This is the repository for Marqo-GS-10M (a multi-modal fine-grained ranking dataset), followed by our novel training framework: Generalized Contrastive Learning (GCL).
Blog post: https://www.marqo.ai/blog/generalized-contrastive-learning-for-multi-modal-retrieval-and-ranking
Paper: https://arxiv.org/pdf/2404.08535.pdf
This work aims to improve and measure the ranking performance of information retrieval models, especially for retrieving relevant products given a search query.
Released Content: 1) Full Dataset, 2) Evaluation Code and Benchmarks, 3) Models Finetuned by Marqo GCL.
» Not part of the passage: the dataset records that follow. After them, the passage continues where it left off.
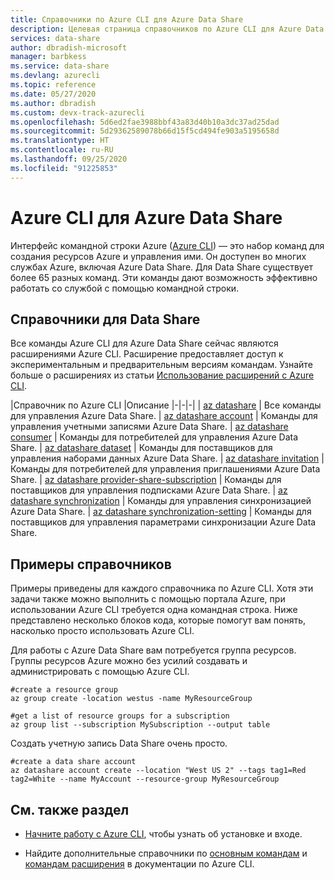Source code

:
 ```yaml
---
title: Справочники по Azure CLI для Azure Data Share
description: Целевая страница справочников по Azure CLI для Azure Data Share
services: data-share
author: dbradish-microsoft
manager: barbkess
ms.service: data-share
ms.devlang: azurecli
ms.topic: reference
ms.date: 05/27/2020
ms.author: dbradish
ms.custom: devx-track-azurecli
ms.openlocfilehash: 5d6ed2fae3988bbf43a83d40b10a3dc37ad25dad
ms.sourcegitcommit: 5d29362589078b66d15f5cd494fe903a5195658d
ms.translationtype: HT
ms.contentlocale: ru-RU
ms.lasthandoff: 09/25/2020
ms.locfileid: "91225853"
---
```

# <a name="azure-cli-for-azure-data-share"></a>Azure CLI для Azure Data Share

Интерфейс командной строки Azure ([Azure CLI](./what-is-azure-cli.md)) — это набор команд для создания ресурсов Azure и управления ими.  Он доступен во многих службах Azure, включая Azure Data Share.  Для Data Share существует более 65 разных команд.  Эти команды дают возможность эффективно работать со службой с помощью командной строки.

## <a name="references-for-data-share"></a>Справочники для Data Share

Все команды Azure CLI для Azure Data Share сейчас являются расширениями Azure CLI.  Расширение предоставляет доступ к экспериментальным и предварительным версиям командам.  Узнайте больше о расширениях из статьи [Использование расширений с Azure CLI](./azure-cli-extensions-overview.md).

|Справочник по Azure CLI |Описание
|-|-|-|
| [az datashare](/cli/azure/ext/datashare/datashare) | Все команды для управления Azure Data Share.
| [az datashare account](/cli/azure/ext/datashare/datashare/account) | Команды для управления учетными записями Azure Data Share.
| [az datashare consumer](/cli/azure/ext/datashare/datashare/consumer) | Команды для потребителей для управления Azure Data Share.
| [az datashare dataset](/cli/azure/ext/datashare/datashare/dataset) | Команды для поставщиков для управления наборами данных Azure Data Share.
| [az datashare invitation](/cli/azure/ext/datashare/datashare/invitation) | Команды для потребителей для управления приглашениями Azure Data Share.
| [az datashare provider-share-subscription](/cli/azure/ext/datashare/datashare/provider-share-subscription) | Команды для поставщиков для управления подписками Azure Data Share.
| [az datashare synchronization](/cli/azure/ext/datashare/datashare/synchronization)  | Команды для управления синхронизацией Azure Data Share.
| [az datashare synchronization-setting](/cli/azure/ext/datashare/datashare/synchronization-setting)  | Команды для поставщиков для управления параметрами синхронизации Azure Data Share.

## <a name="reference-examples"></a>Примеры справочников

Примеры приведены для каждого справочника по Azure CLI. Хотя эти задачи также можно выполнить с помощью портала Azure, при использовании Azure CLI требуется одна командная строка.  Ниже представлено несколько блоков кода, которые помогут вам понять, насколько просто использовать Azure CLI.

Для работы с Azure Data Share вам потребуется группа ресурсов.  Группы ресурсов Azure можно без усилий создавать и администрировать с помощью Azure CLI.  

```azurecli
#create a resource group
az group create -location westus -name MyResourceGroup
```

```azurecli
#get a list of resource groups for a subscription
az group list --subscription MySubscription --output table
```

Создать учетную запись Data Share очень просто.

```azurecli
#create a data share account
az datashare account create --location "West US 2" --tags tag1=Red tag2=White --name MyAccount --resource-group MyResourceGroup
```

## <a name="see-also"></a>См. также раздел

* [Начните работу с Azure CLI](./get-started-with-azure-cli.md), чтобы узнать об установке и входе.

* Найдите дополнительные справочники по [основным командам](/cli/azure/reference-index) и [командам расширения](./azure-cli-extensions-list.md) в документации по Azure CLI.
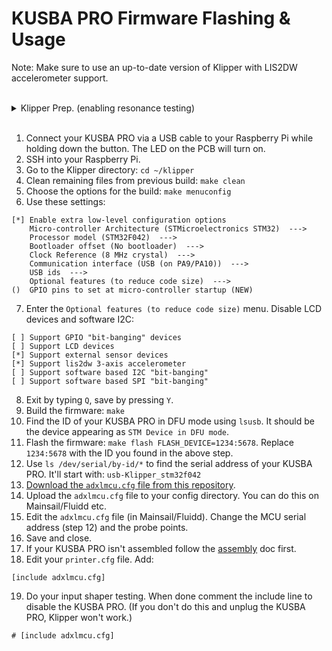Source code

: # KUSBA PRO Firmware Flashing & Usage

Note: Make sure to use an up-to-date version of Klipper with LIS2DW accelerometer support.

<br>

<details>
  <summary>Klipper Prep. (enabling resonance testing)</summary>
  
0. Run the following commands in order. This will take some time. (Based on the [official Klipper docs](https://www.klipper3d.org/Measuring_Resonances.html#software-installation))
```
~/klippy-env/bin/pip install -v numpy
sudo apt update
sudo apt install python3-numpy python3-matplotlib libatlas-base-dev
```

</details>

<br>

1. Connect your KUSBA PRO via a USB cable to your Raspberry Pi while holding down the button. The LED on the PCB will turn on.
2. SSH into your Raspberry Pi.
3. Go to the Klipper directory: `cd ~/klipper`
4. Clean remaining files from previous build: `make clean`
5. Choose the options for the build: `make menuconfig`
6. Use these settings:
```
[*] Enable extra low-level configuration options
    Micro-controller Architecture (STMicroelectronics STM32)  --->
    Processor model (STM32F042)  --->
    Bootloader offset (No bootloader)  --->
    Clock Reference (8 MHz crystal)  --->
    Communication interface (USB (on PA9/PA10))  --->
    USB ids  --->
    Optional features (to reduce code size)  --->
()  GPIO pins to set at micro-controller startup (NEW)
```
7. Enter the `Optional features (to reduce code size)` menu. Disable LCD devices and software I2C:
```
[ ] Support GPIO "bit-banging" devices
[ ] Support LCD devices
[*] Support external sensor devices
[*] Support lis2dw 3-axis accelerometer
[ ] Support software based I2C "bit-banging"
[ ] Support software based SPI "bit-banging"
```
8. Exit by typing `Q`, save by pressing `Y`.
9. Build the firmware: `make`
10. Find the ID of your KUSBA PRO in DFU mode using `lsusb`. It should be the device appearing as `STM Device in DFU mode`.
11. Flash the firmware: `make flash FLASH_DEVICE=1234:5678`. Replace `1234:5678` with the ID you found in the above step.
12. Use `ls /dev/serial/by-id/*` to find the serial address of your KUSBA PRO. It'll start with: `usb-Klipper_stm32f042`
13. [Download the `adxlmcu.cfg` file from this repository](../Firmware/adxlmcu.cfg).
14. Upload the `adxlmcu.cfg` file to your config directory. You can do this on Mainsail/Fluidd etc.
15. Edit the `adxlmcu.cfg` file (in Mainsail/Fluidd). Change the MCU serial address (step 12) and the probe points.
16. Save and close.
17. If your KUSBA PRO isn't assembled follow the [assembly](./Mount.md) doc first.
18. Edit your `printer.cfg` file. Add:
```
[include adxlmcu.cfg]
```
19. Do your input shaper testing. When done comment the include line to disable the KUSBA PRO. (If you don't do this and unplug the KUSBA PRO, Klipper won't work.)
```
# [include adxlmcu.cfg]
```

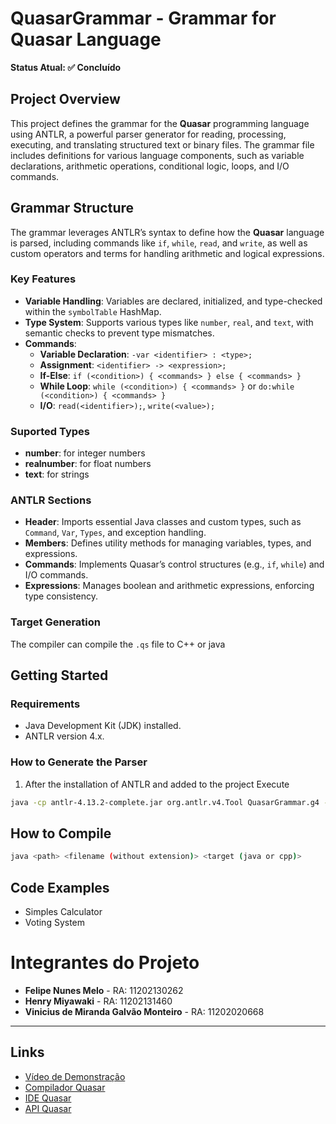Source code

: # QuasarGrammar - Grammar for Quasar Language
**Status Atual: ✅ Concluído**


## Project Overview
This project defines the grammar for the **Quasar** programming language using ANTLR, a powerful parser generator for reading, processing, executing, and translating structured text or binary files. The grammar file includes definitions for various language components, such as variable declarations, arithmetic operations, conditional logic, loops, and I/O commands.

## Grammar Structure
The grammar leverages ANTLR’s syntax to define how the **Quasar** language is parsed, including commands like `if`, `while`, `read`, and `write`, as well as custom operators and terms for handling arithmetic and logical expressions.

### Key Features
- **Variable Handling**: Variables are declared, initialized, and type-checked within the `symbolTable` HashMap.
- **Type System**: Supports various types like `number`, `real`, and `text`, with semantic checks to prevent type mismatches.
- **Commands**:
  - **Variable Declaration**: `-var <identifier> : <type>;`
  - **Assignment**: `<identifier> -> <expression>;`
  - **If-Else**: `if (<condition>) { <commands> } else { <commands> }`
  - **While Loop**: `while (<condition>) { <commands> }` or  `do:while (<condition>) { <commands> }`
  - **I/O**: `read(<identifier>);`, `write(<value>);`
   
### Suported Types
- **number**: for integer numbers
- **realnumber**: for float numbers
- **text**: for strings

### ANTLR Sections
- **Header**: Imports essential Java classes and custom types, such as `Command`, `Var`, `Types`, and exception handling.
- **Members**: Defines utility methods for managing variables, types, and expressions.
- **Commands**: Implements Quasar’s control structures (e.g., `if`, `while`) and I/O commands.
- **Expressions**: Manages boolean and arithmetic expressions, enforcing type consistency.

### Target Generation
The compiler can compile the `.qs` file to C++ or java

## Getting Started

### Requirements
- Java Development Kit (JDK) installed.
- ANTLR version 4.x.

### How to Generate the Parser
1. After the installation of ANTLR and added to the project Execute
```bash
java -cp antlr-4.13.2-complete.jar org.antlr.v4.Tool QuasarGrammar.g4 -o src/io/compiler/core -package io.compiler.core
```

## How to Compile
```bash
java <path> <filename (without extension)> <target (java or cpp)>
```

## Code Examples
- Simples Calculator
- Voting System

# Integrantes do Projeto

- **Felipe Nunes Melo** - RA: 11202130262
- **Henry Miyawaki** - RA: 11202131460
- **Vinicius de Miranda Galvão Monteiro** - RA: 11202020668

---

## Links

- [Vídeo de Demonstração](https://youtu.be/QhayHgqdSYs)
- [Compilador Quasar](https://github.com/felipemelonunes09/quasar-compiler)
- [IDE Quasar](https://github.com/felipemelonunes09/quasar-text-editor)
- [API Quasar](https://github.com/vinimgm/quasar-compiler-api)



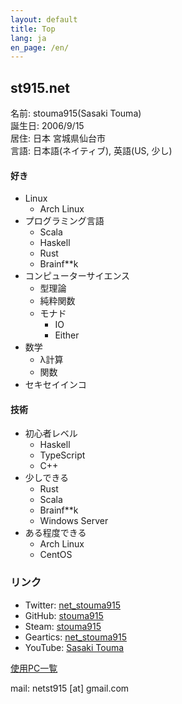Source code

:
 ```yaml
---
layout: default
title: Top
lang: ja
en_page: /en/
---
```


## st915.net

名前: stouma915(Sasaki Touma)<br>
誕生日: 2006/9/15<br>
居住: 日本 宮城県仙台市<br>
言語: 日本語(ネイティブ), 英語(US, 少し)
#### 好き
- Linux
  - Arch Linux
- プログラミング言語
  - Scala
  - Haskell
  - Rust
  - Brainf\*\*k
- コンピューターサイエンス
  - 型理論
  - 純粋関数
  - モナド
    - IO
    - Either
- 数学
  - λ計算
  - 関数
- セキセイインコ

#### 技術
- 初心者レベル
  - Haskell
  - TypeScript
  - C++
- 少しできる
  - Rust
  - Scala
  - Brainf\*\*k
  - Windows Server
- ある程度できる
  - Arch Linux
  - CentOS

### リンク
* Twitter: [net_stouma915](https://twitter.com/net_stouma915)
* GitHub: [stouma915](https://github.com/stouma915)
* Steam: [stouma915](https://steamcommunity.com/profiles/76561199242758778)
* Geartics: [net_stouma915](https://www.geartics.com/net_stouma915)
* YouTube: [Sasaki Touma](https://www.youtube.com/channel/UCJmPPeZmL-OC03-zSb2Dcwg)

[使用PC一覧](/pcs)

mail: netst915 \[at] gmail.com
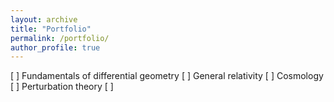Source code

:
 ```yaml
---
layout: archive
title: "Portfolio"
permalink: /portfolio/
author_profile: true
---
```


[ ] Fundamentals of differential geometry
[ ] General relativity
[ ] Cosmology
[ ] Perturbation theory
[ ]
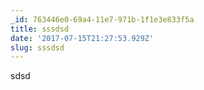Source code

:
```yaml
---
_id: 763446e0-69a4-11e7-971b-1f1e3e833f5a
title: sssdsd
date: '2017-07-15T21:27:53.929Z'
slug: sssdsd
---
```

sdsd
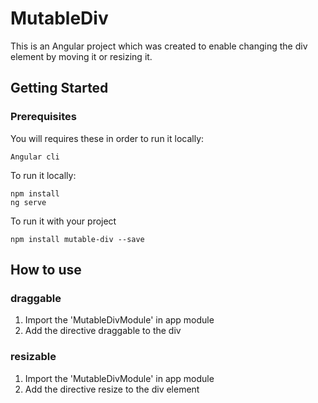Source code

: # MutableDiv

This is an Angular project which was created to enable changing the div element by moving it or resizing it. 

## Getting Started

### Prerequisites
You will requires these in order to run it locally:
```
Angular cli
```

To run it locally:
```
npm install
ng serve
```

To run it with your project
```
npm install mutable-div --save
```

## How to use

### draggable

1. Import the 'MutableDivModule' in app module
2. Add the directive draggable to the div

### resizable

1. Import the 'MutableDivModule' in app module
2. Add the directive resize to the div element
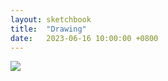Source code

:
 ```yaml
---
layout: sketchbook
title:  "Drawing"
date:   2023-06-16 10:00:00 +0800
---
```


<img src="/Sketchbook/Images/{{ page.date | date: '%Y-%m-%d' }}/preview.jpg">
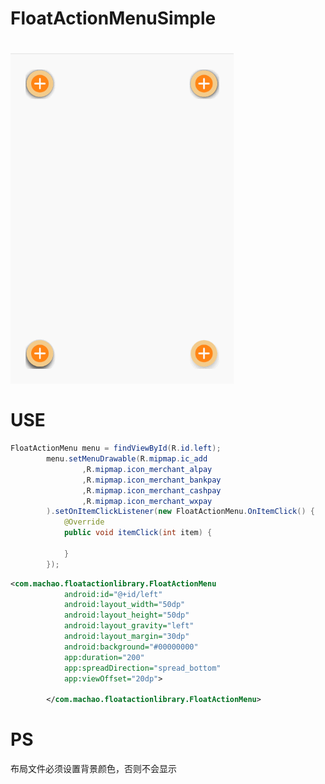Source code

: # FloatActionMenuSimple
![](https://raw.githubusercontent.com/machao0727/FloatActionMenuSimple/master/simplegif/GIF.gif)
</br>
</br>
USE
====
```java
FloatActionMenu menu = findViewById(R.id.left);
        menu.setMenuDrawable(R.mipmap.ic_add
                ,R.mipmap.icon_merchant_alpay
                ,R.mipmap.icon_merchant_bankpay
                ,R.mipmap.icon_merchant_cashpay
                ,R.mipmap.icon_merchant_wxpay
        ).setOnItemClickListener(new FloatActionMenu.OnItemClick() {
            @Override
            public void itemClick(int item) {

            }
        });
```
```xml
<com.machao.floatactionlibrary.FloatActionMenu
            android:id="@+id/left"
            android:layout_width="50dp"
            android:layout_height="50dp"
            android:layout_gravity="left"
            android:layout_margin="30dp"
            android:background="#00000000"
            app:duration="200"
            app:spreadDirection="spread_bottom"
            app:viewOffset="20dp">

        </com.machao.floatactionlibrary.FloatActionMenu>
```
PS
===
布局文件必须设置背景颜色，否则不会显示
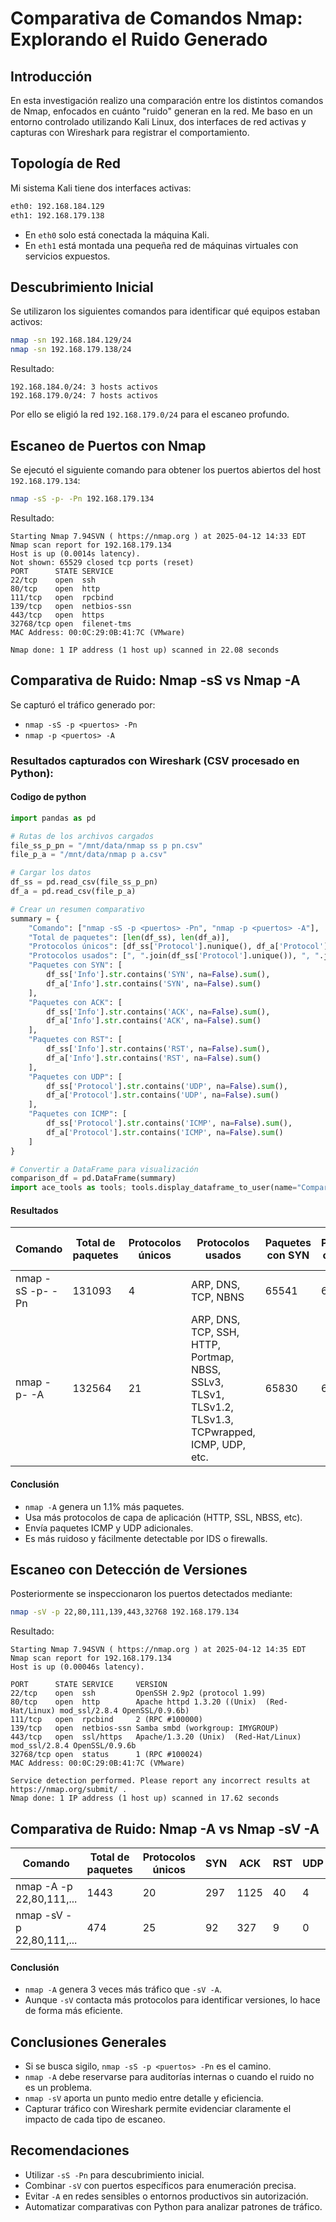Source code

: # Comparativa de Comandos Nmap: Explorando el Ruido Generado

## Introducción
En esta investigación realizo una comparación entre los distintos comandos de Nmap, enfocados en cuánto "ruido" generan en la red. Me baso en un entorno controlado utilizando Kali Linux, dos interfaces de red activas y capturas con Wireshark para registrar el comportamiento.
## Topología de Red
Mi sistema Kali tiene dos interfaces activas:
```bash
eth0: 192.168.184.129
eth1: 192.168.179.138
```
- En `eth0` solo está conectada la máquina Kali.
- En `eth1` está montada una pequeña red de máquinas virtuales con servicios expuestos.
## Descubrimiento Inicial
Se utilizaron los siguientes comandos para identificar qué equipos estaban activos:
```bash
nmap -sn 192.168.184.129/24
nmap -sn 192.168.179.138/24
```
Resultado:
```
192.168.184.0/24: 3 hosts activos
192.168.179.0/24: 7 hosts activos
```
Por ello se eligió la red `192.168.179.0/24` para el escaneo profundo.
## Escaneo de Puertos con Nmap
Se ejecutó el siguiente comando para obtener los puertos abiertos del host `192.168.179.134`:
```bash
nmap -sS -p- -Pn 192.168.179.134
```
Resultado:
```
Starting Nmap 7.94SVN ( https://nmap.org ) at 2025-04-12 14:33 EDT
Nmap scan report for 192.168.179.134
Host is up (0.0014s latency).
Not shown: 65529 closed tcp ports (reset)
PORT      STATE SERVICE
22/tcp    open  ssh
80/tcp    open  http
111/tcp   open  rpcbind
139/tcp   open  netbios-ssn
443/tcp   open  https
32768/tcp open  filenet-tms
MAC Address: 00:0C:29:0B:41:7C (VMware)

Nmap done: 1 IP address (1 host up) scanned in 22.08 seconds
```
## Comparativa de Ruido: Nmap -sS vs Nmap -A
Se capturó el tráfico generado por:
- `nmap -sS -p <puertos> -Pn`
- `nmap -p <puertos> -A`
### Resultados capturados con Wireshark (CSV procesado en Python):
#### Codigo de python
```Python
import pandas as pd

# Rutas de los archivos cargados
file_ss_p_pn = "/mnt/data/nmap ss p pn.csv"
file_p_a = "/mnt/data/nmap p a.csv"

# Cargar los datos
df_ss = pd.read_csv(file_ss_p_pn)
df_a = pd.read_csv(file_p_a)

# Crear un resumen comparativo
summary = {
    "Comando": ["nmap -sS -p <puertos> -Pn", "nmap -p <puertos> -A"],
    "Total de paquetes": [len(df_ss), len(df_a)],
    "Protocolos únicos": [df_ss['Protocol'].nunique(), df_a['Protocol'].nunique()],
    "Protocolos usados": [", ".join(df_ss['Protocol'].unique()), ", ".join(df_a['Protocol'].unique())],
    "Paquetes con SYN": [
        df_ss['Info'].str.contains('SYN', na=False).sum(),
        df_a['Info'].str.contains('SYN', na=False).sum()
    ],
    "Paquetes con ACK": [
        df_ss['Info'].str.contains('ACK', na=False).sum(),
        df_a['Info'].str.contains('ACK', na=False).sum()
    ],
    "Paquetes con RST": [
        df_ss['Info'].str.contains('RST', na=False).sum(),
        df_a['Info'].str.contains('RST', na=False).sum()
    ],
    "Paquetes con UDP": [
        df_ss['Protocol'].str.contains('UDP', na=False).sum(),
        df_a['Protocol'].str.contains('UDP', na=False).sum()
    ],
    "Paquetes con ICMP": [
        df_ss['Protocol'].str.contains('ICMP', na=False).sum(),
        df_a['Protocol'].str.contains('ICMP', na=False).sum()
    ]
}

# Convertir a DataFrame para visualización
comparison_df = pd.DataFrame(summary)
import ace_tools as tools; tools.display_dataframe_to_user(name="Comparativa de comandos Nmap", dataframe=comparison_df)
```
#### Resultados

| Comando          | Total de paquetes | Protocolos únicos | Protocolos usados                                                                                    | Paquetes con SYN | Paquetes con ACK | Paquetes con RST | Paquetes con UDP | Paquetes con ICMP |
| ---------------- | ----------------- | ----------------- | ---------------------------------------------------------------------------------------------------- | ---------------- | ---------------- | ---------------- | ---------------- | ----------------- |
| nmap -sS -p- -Pn | 131093            | 4                 | ARP, DNS, TCP, NBNS                                                                                  | 65541            | 65535            | 65535            | 0                | 0                 |
| nmap -p- -A      | 132564            | 21                | ARP, DNS, TCP, SSH, HTTP, Portmap, NBSS, SSLv3, TLSv1, TLSv1.2, TLSv1.3, TCPwrapped, ICMP, UDP, etc. | 65830            | 66706            | 65569            | 4                | 8                 |

#### Conclusión
- `nmap -A` genera un 1.1% más paquetes.
- Usa más protocolos de capa de aplicación (HTTP, SSL, NBSS, etc).
- Envía paquetes ICMP y UDP adicionales.
- Es más ruidoso y fácilmente detectable por IDS o firewalls.

## Escaneo con Detección de Versiones
Posteriormente se inspeccionaron los puertos detectados mediante:
```bash
nmap -sV -p 22,80,111,139,443,32768 192.168.179.134
```
Resultado:
```
Starting Nmap 7.94SVN ( https://nmap.org ) at 2025-04-12 14:35 EDT
Nmap scan report for 192.168.179.134
Host is up (0.00046s latency).

PORT      STATE SERVICE     VERSION
22/tcp    open  ssh         OpenSSH 2.9p2 (protocol 1.99)
80/tcp    open  http        Apache httpd 1.3.20 ((Unix)  (Red-Hat/Linux) mod_ssl/2.8.4 OpenSSL/0.9.6b)
111/tcp   open  rpcbind     2 (RPC #100000)
139/tcp   open  netbios-ssn Samba smbd (workgroup: IMYGROUP)
443/tcp   open  ssl/https   Apache/1.3.20 (Unix)  (Red-Hat/Linux) mod_ssl/2.8.4 OpenSSL/0.9.6b
32768/tcp open  status      1 (RPC #100024)
MAC Address: 00:0C:29:0B:41:7C (VMware)

Service detection performed. Please report any incorrect results at https://nmap.org/submit/ .
Nmap done: 1 IP address (1 host up) scanned in 17.62 seconds
```

## Comparativa de Ruido: Nmap -A vs Nmap -sV -A

| Comando                    | Total de paquetes | Protocolos únicos | SYN | ACK  | RST | UDP | ICMP |
| -------------------------- | ----------------- | ----------------- | --- | ---- | --- | --- | ---- |
| nmap -A -p 22,80,111,...   | 1443              | 20                | 297 | 1125 | 40  | 4   | 8    |
| nmap -sV -p 22,80,111,...  | 474               | 25                | 92  | 327  | 9   | 0   | 0    |

#### Conclusión
- `nmap -A` genera 3 veces más tráfico que `-sV -A`.
- Aunque `-sV` contacta más protocolos para identificar versiones, lo hace de forma más eficiente.


## Conclusiones Generales

- Si se busca sigilo, `nmap -sS -p <puertos> -Pn` es el camino.
- `nmap -A` debe reservarse para auditorías internas o cuando el ruido no es un problema.
- `nmap -sV` aporta un punto medio entre detalle y eficiencia.
- Capturar tráfico con Wireshark permite evidenciar claramente el impacto de cada tipo de escaneo.

## Recomendaciones
- Utilizar `-sS -Pn` para descubrimiento inicial.
- Combinar `-sV` con puertos específicos para enumeración precisa.
- Evitar `-A` en redes sensibles o entornos productivos sin autorización.
- Automatizar comparativas con Python para analizar patrones de tráfico.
Release WIP: GCL Training Framework.
Contrastive learning has gained widespread adoption for retrieval tasks due to its minimal requirement for manual annotations. However, popular contrastive frameworks typically learn from binary relevance, making them ineffective at incorporating direct fine-grained rankings.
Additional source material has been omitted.